Las advertencias de Estados Unidos sobre la falta de combate a los cárteles de la droga, han sido sistemáticas desde el año pasado, pero en México, desde el presidente hasta su gabinete, la respuesta ha sido refractaria. Antes que Landau, el general Glen D. Van Herck, jefe del Comando Norte, que ve en el Pentágono la seguridad integral de Estados Unidos, México y Canadá, advirtió que los cárteles de las drogas estaban “operando frecuentemente en áreas sin gobierno, de 30 a 35% de México”. Un alto funcionario estatal involucrado en las áreas de seguridad, estimó que ese porcentaje probablemente se había quedado corto.
El presidente piensa que los programas sociales son el freno para los cárteles de la droga, al proveer una oportunidad a la gente, principalmente los jóvenes, de ganarse la vida sin arriesgarla.

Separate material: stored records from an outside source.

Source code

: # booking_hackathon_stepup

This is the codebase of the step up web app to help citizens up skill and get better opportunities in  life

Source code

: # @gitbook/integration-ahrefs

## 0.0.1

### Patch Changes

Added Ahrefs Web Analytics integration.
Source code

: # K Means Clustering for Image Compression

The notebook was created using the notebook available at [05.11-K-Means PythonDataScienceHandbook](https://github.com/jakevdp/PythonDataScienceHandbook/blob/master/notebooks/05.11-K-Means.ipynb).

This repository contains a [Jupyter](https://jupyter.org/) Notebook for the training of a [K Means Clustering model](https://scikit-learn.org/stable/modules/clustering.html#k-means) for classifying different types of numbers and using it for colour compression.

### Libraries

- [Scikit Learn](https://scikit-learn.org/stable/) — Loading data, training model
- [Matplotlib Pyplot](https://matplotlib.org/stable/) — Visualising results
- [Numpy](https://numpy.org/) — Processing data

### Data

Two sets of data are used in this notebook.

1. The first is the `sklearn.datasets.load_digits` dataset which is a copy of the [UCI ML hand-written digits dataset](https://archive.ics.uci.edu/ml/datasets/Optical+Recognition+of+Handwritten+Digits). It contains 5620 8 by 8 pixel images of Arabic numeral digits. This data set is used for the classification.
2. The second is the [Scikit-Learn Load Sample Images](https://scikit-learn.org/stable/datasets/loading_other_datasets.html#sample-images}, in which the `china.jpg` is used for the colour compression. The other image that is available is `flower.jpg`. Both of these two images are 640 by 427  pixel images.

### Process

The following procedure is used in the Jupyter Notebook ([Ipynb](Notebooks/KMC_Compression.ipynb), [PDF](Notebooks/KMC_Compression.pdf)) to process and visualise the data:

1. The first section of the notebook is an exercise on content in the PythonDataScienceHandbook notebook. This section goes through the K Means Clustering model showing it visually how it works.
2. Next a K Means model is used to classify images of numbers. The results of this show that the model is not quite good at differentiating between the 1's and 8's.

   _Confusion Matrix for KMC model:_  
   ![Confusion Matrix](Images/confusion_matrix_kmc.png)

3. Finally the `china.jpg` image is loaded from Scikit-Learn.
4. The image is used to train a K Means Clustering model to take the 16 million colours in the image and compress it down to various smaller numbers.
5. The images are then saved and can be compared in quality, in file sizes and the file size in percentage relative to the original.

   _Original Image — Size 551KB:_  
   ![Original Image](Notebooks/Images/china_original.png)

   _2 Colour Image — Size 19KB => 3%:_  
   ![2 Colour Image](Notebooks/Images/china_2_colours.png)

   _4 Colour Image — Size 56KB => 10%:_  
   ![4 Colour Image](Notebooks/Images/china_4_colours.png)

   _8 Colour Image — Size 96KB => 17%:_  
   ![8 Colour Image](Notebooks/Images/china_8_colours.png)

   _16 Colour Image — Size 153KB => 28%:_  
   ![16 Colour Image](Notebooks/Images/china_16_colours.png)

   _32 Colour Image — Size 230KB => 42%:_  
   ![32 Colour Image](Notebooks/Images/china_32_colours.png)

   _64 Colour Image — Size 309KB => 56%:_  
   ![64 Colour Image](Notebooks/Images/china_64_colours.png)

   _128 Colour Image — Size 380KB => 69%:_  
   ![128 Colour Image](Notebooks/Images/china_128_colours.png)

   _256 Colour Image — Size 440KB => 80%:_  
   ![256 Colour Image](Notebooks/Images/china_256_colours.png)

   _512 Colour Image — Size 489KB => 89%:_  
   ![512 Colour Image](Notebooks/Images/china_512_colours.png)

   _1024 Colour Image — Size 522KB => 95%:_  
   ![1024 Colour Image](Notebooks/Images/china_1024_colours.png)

Al negarse a ver que la delincuencia no se resuelve con voluntarismo o actos de fe, propició la construcción de un narco país al habérsele ido la seguridad de las manos. Que los cárteles de la droga lleguen a apoderarse de la política, la economía, la cultura y de la sociedad en general, como se planteó hipotéticamente líneas arriba, no debe ser destino mexicano. En algún momento la política del presidente estallará ante la realidad y tendrá que cambiar, por decisión personal o porque desde Estados Unidos lo obliguen a que priorice a un Estado de instituciones y no uno bajo el yugo del narcotráfico.